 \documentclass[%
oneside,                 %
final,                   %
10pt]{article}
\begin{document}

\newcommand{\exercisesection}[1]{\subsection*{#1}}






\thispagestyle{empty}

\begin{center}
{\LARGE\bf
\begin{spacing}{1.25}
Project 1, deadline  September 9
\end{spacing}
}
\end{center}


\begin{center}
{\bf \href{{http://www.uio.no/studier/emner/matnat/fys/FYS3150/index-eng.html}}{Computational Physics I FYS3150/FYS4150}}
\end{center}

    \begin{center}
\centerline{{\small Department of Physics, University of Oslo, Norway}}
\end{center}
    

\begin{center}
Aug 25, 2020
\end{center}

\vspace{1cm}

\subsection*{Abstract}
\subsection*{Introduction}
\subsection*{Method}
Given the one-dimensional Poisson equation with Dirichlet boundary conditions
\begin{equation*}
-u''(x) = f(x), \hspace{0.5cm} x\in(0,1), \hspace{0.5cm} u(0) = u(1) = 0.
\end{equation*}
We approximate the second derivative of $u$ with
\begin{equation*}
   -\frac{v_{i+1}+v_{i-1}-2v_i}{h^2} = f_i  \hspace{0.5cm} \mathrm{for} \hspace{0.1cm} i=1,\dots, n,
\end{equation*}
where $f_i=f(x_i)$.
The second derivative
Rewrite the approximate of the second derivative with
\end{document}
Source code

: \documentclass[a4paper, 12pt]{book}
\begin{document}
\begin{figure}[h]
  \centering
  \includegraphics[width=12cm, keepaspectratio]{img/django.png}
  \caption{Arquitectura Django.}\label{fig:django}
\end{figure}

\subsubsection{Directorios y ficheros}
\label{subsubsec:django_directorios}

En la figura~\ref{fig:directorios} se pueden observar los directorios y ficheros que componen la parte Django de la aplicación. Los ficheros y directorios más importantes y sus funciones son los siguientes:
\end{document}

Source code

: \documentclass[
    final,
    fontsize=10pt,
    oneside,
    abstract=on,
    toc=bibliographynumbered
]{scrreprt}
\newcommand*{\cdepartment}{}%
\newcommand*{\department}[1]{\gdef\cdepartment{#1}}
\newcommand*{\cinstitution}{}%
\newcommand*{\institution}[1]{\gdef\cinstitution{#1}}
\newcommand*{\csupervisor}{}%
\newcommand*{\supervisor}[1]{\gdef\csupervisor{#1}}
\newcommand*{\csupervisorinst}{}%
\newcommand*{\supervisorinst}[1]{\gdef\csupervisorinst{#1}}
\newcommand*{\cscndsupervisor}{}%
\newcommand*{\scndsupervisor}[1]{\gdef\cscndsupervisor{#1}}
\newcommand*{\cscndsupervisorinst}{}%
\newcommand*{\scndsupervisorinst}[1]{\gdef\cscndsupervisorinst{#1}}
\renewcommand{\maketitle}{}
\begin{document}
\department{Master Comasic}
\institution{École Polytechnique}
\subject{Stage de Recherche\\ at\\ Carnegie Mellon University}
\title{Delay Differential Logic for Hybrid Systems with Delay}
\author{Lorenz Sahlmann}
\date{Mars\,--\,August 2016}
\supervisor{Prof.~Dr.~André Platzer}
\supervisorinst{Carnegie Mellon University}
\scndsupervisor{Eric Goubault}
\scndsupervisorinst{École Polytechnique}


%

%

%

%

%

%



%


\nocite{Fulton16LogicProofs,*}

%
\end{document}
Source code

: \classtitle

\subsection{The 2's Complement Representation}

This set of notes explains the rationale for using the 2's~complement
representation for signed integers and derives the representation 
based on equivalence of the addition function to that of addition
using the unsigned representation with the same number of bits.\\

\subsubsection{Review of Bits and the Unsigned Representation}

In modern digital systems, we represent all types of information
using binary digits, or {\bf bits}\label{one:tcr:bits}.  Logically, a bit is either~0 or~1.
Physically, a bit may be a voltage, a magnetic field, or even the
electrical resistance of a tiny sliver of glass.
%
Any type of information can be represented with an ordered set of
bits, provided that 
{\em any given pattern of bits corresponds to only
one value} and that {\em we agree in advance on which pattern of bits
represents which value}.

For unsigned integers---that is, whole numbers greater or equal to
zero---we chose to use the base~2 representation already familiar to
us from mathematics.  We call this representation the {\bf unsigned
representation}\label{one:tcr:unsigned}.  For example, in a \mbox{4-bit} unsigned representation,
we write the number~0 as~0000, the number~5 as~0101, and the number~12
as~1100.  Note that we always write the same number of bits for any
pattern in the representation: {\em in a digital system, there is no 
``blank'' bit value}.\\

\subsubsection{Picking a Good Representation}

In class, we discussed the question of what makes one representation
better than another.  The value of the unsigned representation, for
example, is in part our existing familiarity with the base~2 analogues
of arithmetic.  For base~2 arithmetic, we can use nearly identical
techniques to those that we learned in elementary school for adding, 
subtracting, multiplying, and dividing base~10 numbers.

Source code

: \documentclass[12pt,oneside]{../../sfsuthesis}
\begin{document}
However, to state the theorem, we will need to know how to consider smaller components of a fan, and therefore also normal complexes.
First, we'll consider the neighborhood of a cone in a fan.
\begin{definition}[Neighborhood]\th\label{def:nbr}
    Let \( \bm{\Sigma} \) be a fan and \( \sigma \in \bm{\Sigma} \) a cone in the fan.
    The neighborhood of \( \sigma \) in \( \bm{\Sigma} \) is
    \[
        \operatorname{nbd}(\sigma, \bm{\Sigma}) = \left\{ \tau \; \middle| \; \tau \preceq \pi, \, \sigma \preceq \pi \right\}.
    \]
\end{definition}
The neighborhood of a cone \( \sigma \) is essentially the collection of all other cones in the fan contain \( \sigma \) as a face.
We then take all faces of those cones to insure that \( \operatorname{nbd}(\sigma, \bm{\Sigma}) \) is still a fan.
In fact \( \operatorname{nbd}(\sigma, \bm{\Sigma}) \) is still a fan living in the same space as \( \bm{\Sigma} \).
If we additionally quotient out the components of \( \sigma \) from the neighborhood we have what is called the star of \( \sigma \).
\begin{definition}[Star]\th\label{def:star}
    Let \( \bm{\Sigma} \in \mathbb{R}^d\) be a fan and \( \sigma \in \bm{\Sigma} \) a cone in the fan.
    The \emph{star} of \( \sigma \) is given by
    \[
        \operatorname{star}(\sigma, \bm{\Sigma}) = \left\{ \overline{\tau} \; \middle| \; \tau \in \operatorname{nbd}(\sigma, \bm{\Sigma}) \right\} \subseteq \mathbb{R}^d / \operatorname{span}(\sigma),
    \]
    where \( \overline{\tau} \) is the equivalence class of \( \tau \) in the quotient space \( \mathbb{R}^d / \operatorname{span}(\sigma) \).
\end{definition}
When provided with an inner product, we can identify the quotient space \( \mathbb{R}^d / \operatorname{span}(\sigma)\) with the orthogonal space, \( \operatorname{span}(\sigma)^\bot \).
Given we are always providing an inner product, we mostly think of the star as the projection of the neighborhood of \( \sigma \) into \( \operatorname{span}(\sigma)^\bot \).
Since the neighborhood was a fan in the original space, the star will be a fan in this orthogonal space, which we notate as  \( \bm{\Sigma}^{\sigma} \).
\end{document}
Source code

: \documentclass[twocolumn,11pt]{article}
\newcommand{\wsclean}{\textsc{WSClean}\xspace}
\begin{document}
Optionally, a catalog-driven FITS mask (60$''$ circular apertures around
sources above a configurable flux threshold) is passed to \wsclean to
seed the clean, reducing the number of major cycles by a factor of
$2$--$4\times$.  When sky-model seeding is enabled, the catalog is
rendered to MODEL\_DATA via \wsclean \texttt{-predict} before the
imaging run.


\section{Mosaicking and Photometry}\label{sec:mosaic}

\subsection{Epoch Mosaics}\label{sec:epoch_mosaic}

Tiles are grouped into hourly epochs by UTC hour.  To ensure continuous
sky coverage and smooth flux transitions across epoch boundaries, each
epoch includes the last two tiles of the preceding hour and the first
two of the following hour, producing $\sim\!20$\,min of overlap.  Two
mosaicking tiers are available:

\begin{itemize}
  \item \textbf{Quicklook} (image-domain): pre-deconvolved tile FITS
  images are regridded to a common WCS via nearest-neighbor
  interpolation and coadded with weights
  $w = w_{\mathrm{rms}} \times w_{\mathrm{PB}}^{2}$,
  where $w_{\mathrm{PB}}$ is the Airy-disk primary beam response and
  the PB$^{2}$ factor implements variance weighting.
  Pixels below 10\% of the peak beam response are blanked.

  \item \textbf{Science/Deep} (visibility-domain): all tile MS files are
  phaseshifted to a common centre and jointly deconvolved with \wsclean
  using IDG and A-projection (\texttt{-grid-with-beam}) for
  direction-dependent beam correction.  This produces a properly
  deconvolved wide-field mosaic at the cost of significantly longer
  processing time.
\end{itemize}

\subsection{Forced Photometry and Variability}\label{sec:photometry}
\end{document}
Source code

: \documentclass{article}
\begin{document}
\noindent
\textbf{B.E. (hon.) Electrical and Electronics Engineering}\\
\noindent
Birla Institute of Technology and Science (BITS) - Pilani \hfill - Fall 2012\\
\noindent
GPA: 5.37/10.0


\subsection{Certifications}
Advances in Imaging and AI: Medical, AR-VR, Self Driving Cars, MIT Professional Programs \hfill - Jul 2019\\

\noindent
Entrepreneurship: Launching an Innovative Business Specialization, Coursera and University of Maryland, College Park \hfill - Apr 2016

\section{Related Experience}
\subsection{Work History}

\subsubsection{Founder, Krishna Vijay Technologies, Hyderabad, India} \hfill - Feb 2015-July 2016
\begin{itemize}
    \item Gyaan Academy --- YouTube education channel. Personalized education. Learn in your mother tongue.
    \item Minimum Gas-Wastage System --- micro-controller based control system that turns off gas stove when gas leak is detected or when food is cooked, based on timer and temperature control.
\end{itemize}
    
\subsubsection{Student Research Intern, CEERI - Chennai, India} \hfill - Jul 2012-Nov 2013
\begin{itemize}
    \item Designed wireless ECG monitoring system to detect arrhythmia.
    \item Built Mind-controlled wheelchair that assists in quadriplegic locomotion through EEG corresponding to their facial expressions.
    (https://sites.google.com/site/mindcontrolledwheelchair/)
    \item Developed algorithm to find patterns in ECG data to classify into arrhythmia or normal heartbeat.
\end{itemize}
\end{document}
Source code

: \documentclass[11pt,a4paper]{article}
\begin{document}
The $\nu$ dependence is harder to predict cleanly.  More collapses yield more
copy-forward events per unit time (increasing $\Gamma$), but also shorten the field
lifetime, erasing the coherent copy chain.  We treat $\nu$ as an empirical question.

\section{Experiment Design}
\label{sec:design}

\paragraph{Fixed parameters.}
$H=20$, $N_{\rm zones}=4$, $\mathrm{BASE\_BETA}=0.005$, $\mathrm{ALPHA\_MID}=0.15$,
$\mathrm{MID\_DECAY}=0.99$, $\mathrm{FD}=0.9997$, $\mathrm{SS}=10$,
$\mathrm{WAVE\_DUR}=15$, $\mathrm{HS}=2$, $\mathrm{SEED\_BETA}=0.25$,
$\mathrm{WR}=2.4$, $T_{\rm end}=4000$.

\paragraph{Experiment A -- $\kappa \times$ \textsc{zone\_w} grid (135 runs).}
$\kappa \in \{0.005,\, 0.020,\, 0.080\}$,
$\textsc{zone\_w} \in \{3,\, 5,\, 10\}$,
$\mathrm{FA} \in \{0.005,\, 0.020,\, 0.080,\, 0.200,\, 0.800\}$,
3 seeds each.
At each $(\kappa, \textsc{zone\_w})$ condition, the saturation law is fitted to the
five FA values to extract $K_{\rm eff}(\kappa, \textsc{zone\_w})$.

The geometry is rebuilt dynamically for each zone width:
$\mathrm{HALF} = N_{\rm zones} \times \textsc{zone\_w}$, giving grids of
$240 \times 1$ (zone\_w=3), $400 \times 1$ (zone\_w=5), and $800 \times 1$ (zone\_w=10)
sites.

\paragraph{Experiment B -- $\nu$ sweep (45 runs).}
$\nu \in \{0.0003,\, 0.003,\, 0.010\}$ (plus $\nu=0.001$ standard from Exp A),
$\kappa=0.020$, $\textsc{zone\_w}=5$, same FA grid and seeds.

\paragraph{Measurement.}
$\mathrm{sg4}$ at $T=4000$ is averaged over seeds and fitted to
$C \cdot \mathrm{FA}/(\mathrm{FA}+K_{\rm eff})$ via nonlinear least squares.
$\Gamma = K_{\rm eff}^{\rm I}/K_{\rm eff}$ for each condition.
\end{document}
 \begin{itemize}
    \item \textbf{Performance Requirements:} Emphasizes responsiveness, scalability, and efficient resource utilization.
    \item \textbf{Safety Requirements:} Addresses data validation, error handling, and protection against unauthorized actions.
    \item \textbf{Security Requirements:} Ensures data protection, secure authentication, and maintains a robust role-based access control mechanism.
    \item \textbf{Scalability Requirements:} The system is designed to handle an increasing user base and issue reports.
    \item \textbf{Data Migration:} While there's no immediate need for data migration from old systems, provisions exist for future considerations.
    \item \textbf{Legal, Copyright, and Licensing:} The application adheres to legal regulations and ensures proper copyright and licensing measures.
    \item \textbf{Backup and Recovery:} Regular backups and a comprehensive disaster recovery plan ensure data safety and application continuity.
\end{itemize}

════

Assignment:
Given the data above, transcribe exactly the lines from the one containing "the catalog is" down to the one containing "epoch includes the", and no others.

Final answer:
$2$--$4\times$.  When sky-model seeding is enabled, the catalog is
rendered to MODEL\_DATA via \wsclean \texttt{-predict} before the
imaging run.


\section{Mosaicking and Photometry}\label{sec:mosaic}

\subsection{Epoch Mosaics}\label{sec:epoch_mosaic}

Tiles are grouped into hourly epochs by UTC hour.  To ensure continuous
sky coverage and smooth flux transitions across epoch boundaries, each
epoch includes the last two tiles of the preceding hour and the first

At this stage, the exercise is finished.